O retrocesso vem através dos dados  — e eles são chocantes. Na temporada primavera verão 2020, 86 modelos plus size desfilaram nas principais semanas de moda, representando 2,8% dos corpos nas passarelas. Em 2025, esse número caiu para meros 0,3%. 

O recado é claro: a indústria está fechando a porta que ela mesma “abriu” — porque, vamos combinar, podemos falar que fingiu abrir, né? Afinal, 2,8% de modelos plus size ser o ponto alto da inclusão é uma piada. Se esse é o auge, então a régua sempre esteve baixa demais.

Em Londres, cidade que já vinha se destacando na representatividade de corpos maiores, o número caiu de 80 modelos em 2024 para 26 em 2025, uma redução de 68%.

Mas por que isso está acontecendo? A resposta pode estar em um 360 curioso — e perigoso — que a moda e a cultura estão fazendo: de um lado, o surgimento e popularização de medicamentos como Ozempic e Mounjaro, que oferecem uma magreza rápida e altamente viciante (esteticamente e socialmente); do outro, uma avalanche de campanhas publicitárias que colocam comida no centro das imagens, mas raramente nos corpos de quem as protagoniza, afinal a comida é um adereço, não um alimento. 

Ciclo da moda e corpo: magreza cultuada, celebridades emagrecem, alimentos e marcas populares influenciam.

Foto: Gráfico (Reprodução)

Bolos em editoriais, sorvetes em campanhas, cheeseburgers como acessórios fashionistas. Existe algo mais cruel do que encher as vitrines de imagens comestíveis, enquanto os corpos reais, que poderiam degustar, estão sendo apagados da cena?
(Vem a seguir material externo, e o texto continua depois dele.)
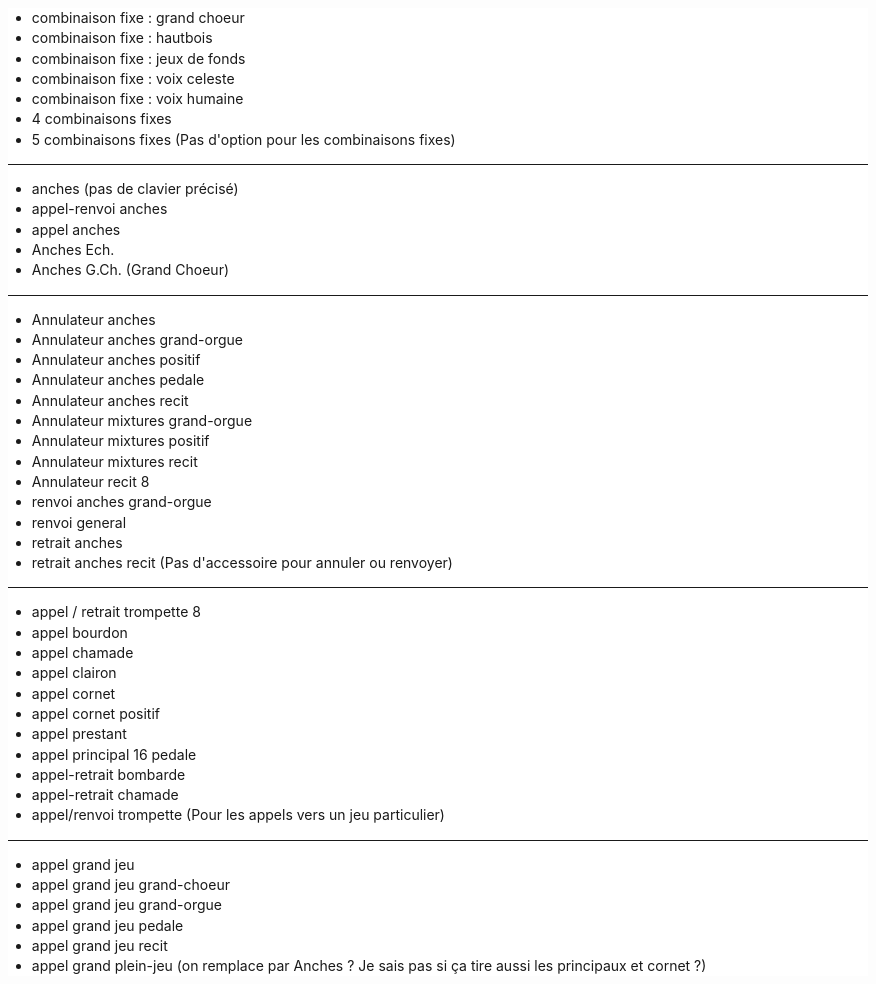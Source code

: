 - combinaison fixe : grand choeur
- combinaison fixe : hautbois
- combinaison fixe : jeux de fonds
- combinaison fixe : voix celeste
- combinaison fixe : voix humaine
- 4 combinaisons fixes
- 5 combinaisons fixes
(Pas d'option pour les combinaisons fixes)

---------------

- anches (pas de clavier précisé)
- appel-renvoi anches
- appel anches
- Anches Ech.
- Anches G.Ch. (Grand Choeur)

---------------

- Annulateur anches
- Annulateur anches grand-orgue
- Annulateur anches positif
- Annulateur anches pedale
- Annulateur anches recit
- Annulateur mixtures grand-orgue
- Annulateur mixtures positif
- Annulateur mixtures recit
- Annulateur recit 8
- renvoi anches grand-orgue
- renvoi general
- retrait anches
- retrait anches recit
(Pas d'accessoire pour annuler ou renvoyer)

---------------

- appel / retrait trompette 8
- appel bourdon
- appel chamade
- appel clairon
- appel cornet
- appel cornet positif
- appel prestant
- appel principal 16 pedale
- appel-retrait bombarde
- appel-retrait chamade
- appel/renvoi trompette
(Pour les appels vers un jeu particulier)

---------------

- appel grand jeu
- appel grand jeu grand-choeur
- appel grand jeu grand-orgue
- appel grand jeu pedale
- appel grand jeu recit
- appel grand plein-jeu
(on remplace par Anches ? Je sais pas si ça tire aussi les principaux et cornet ?)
A nova magreza da moda não só voltou com tudo como voltou com um QR Code pra farmácia e uma baguette que não se come, mas se pendura no ombro.

Essa combinação de modelos cada vez mais magras, injeções de emagrecimento e campanhas gastronômicas cria um paradoxo visual: tudo parece delicioso, mas ninguém ali está comendo. Literalmente.

E não se engane, a magreza medicamentosa não está só no mundo da moda. Gigantes do ramo alimentício já estão desenvolvendo produtos específicos para quem usa essas medicações, como alimentos adaptados às necessidades de quem toma GLP-1. Além disso, Kourtney Kardashian apresentou recentemente uma linha de suplementos da Lemme pensada para “acompanhar o seu Ozempic”.

O que estamos vendo não é só uma mudança estética. É uma mudança cultural, que traz um retrocesso não só em como mulheres veem seus corpos, mas como se alimentam, como se vestem, como emagrecem. Para uma indústria que se autoproclama inovadora, criativa e disruptiva, voltar ao padrão da magreza extrema não é só perigoso: é entediante.

Enquanto isso, vale lembrar: corpos não são tendências. E quem insiste em tratá-los assim, corre o risco de ser deixado para trás.

Enquanto os anos 90 tornou aceitável — e até glamouroso — estar magra e sofrendo em silêncio, o ano de 2025 inaugura uma nova versão desse mesmo roteiro: agora, o normal é estar magra e medicada. A estética do sacrifício continua viva, só trocou o jejum pela seringa.

Fica o questionamento: qual é o gatilho? São os consumidores que impulsionam a indústria, assim como a moda de rua inspira as passarelas? Ou é um movimento calculado da própria indústria que nos faz acreditar que o corpo ideal imposto é o corpo que queremos?